If Literature had not ridden into the university curriculum on the back of the kind of nonsense written about poetry by Shelley and Emerson, Pound, Eliot, and more recently by Dana Gioia, so that three years of an intelligent person’s life could be spent learning from self appointed ‘experts’ how to read like said self appointed expert for an ill defined purpose; if Literature had been studied not as surrogate religion or cultural prophylactic, not as something to read with reverence but as something to produce, then Graves would be central to the curriculum in ways Eliot and his blather about impersonality and strips of platinum could never have been.

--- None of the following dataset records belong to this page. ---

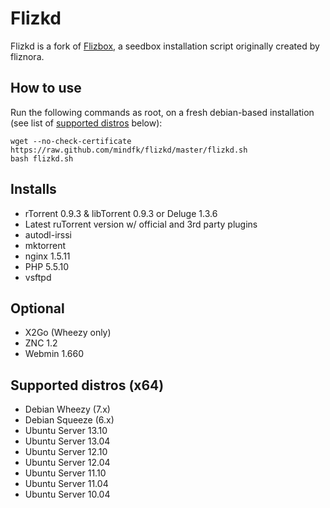 Flizkd
======

Flizkd is a fork of [Flizbox](http://sourceforge.net/projects/flizbox/), a seedbox installation script originally created by fliznora.

## How to use ##
Run the following commands as root, on a fresh debian-based installation (see list of [supported distros](https://github.com/mindfk/flizkd#supported-distros-x64) below):

    wget --no-check-certificate https://raw.github.com/mindfk/flizkd/master/flizkd.sh
    bash flizkd.sh

## Installs ##
- rTorrent 0.9.3 & libTorrent 0.9.3 or Deluge 1.3.6
- Latest ruTorrent version w/ official and 3rd party plugins
- autodl-irssi
- mktorrent
- nginx 1.5.11
- PHP 5.5.10
- vsftpd

## Optional ##
- X2Go (Wheezy only)
- ZNC 1.2
- Webmin 1.660

## Supported distros (x64) ##
- Debian Wheezy (7.x)
- Debian Squeeze (6.x)
- Ubuntu Server 13.10
- Ubuntu Server 13.04
- Ubuntu Server 12.10
- Ubuntu Server 12.04 
- Ubuntu Server 11.10 
- Ubuntu Server 11.04
- Ubuntu Server 10.04

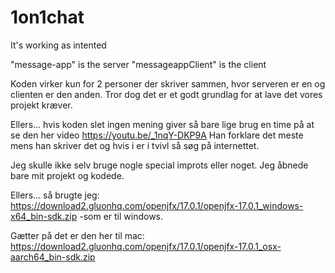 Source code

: # 1on1chat
It's working as intented

"message-app" is the server 
"messageappClient" is the client

Koden virker kun for 2 personer der skriver sammen, hvor serveren er en og clienten er den anden.
Tror dog det er et godt grundlag for at lave det vores projekt kræver. 

Ellers... hvis koden slet ingen mening giver så bare lige brug en time på at se den her video
https://youtu.be/_1nqY-DKP9A
Han forklare det meste mens han skriver det og hvis i er i tvivl så søg på internettet. 

Jeg skulle ikke selv bruge nogle special improts eller noget. 
Jeg åbnede bare mit projekt og kodede. 

Ellers... så brugte jeg:
https://download2.gluonhq.com/openjfx/17.0.1/openjfx-17.0.1_windows-x64_bin-sdk.zip
-som er til windows.

Gætter på det er den her til mac:
https://download2.gluonhq.com/openjfx/17.0.1/openjfx-17.0.1_osx-aarch64_bin-sdk.zip
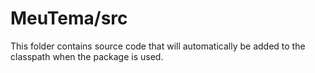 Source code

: # MeuTema/src

This folder contains source code that will automatically be added to the classpath when
the package is used.
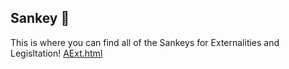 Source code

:## Sankey 📔
This is where you can find all of the Sankeys for Externalities and Legisltation!
[AExt.html](https://github.com/user-attachments/files/22011738/AExt.html)
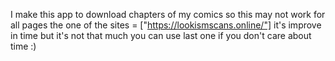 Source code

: I make this app to download chapters of my comics so this may not work for all pages
the one of the sites = ["https://lookismscans.online/"]
it's improve in time but it's not that much you can use last one if you don't care about time :)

And the recent passion for literary theory in creative writing courses would never have happened. And twentieth century poetry would have been almost unimaginably different. Because once you have reception as your focus, the circus demands the kinds of poems that HAVE to be explained.

Hill also said, explaining his surprise at Graves’s growing importance.

Incessant self-education is one of the recurring pleasures of my kind of work.

I am edging towards the opinion that self-education, with all its false starts dead ends and frustrations, might be the only game in town worth playing.

Monday, July 8, 2013

The 2013 Bad Joyce Award

And the winner is

me.

http://www.johnbutleryeatsseminar.com/home/bad_joyce_essay


And in case the link dies here is the effusion with hitherto unpublished explanatory notes in purpule. What intrigued me is how easy it is to do this badly and how that underlines why doing it well is so insanely difficult.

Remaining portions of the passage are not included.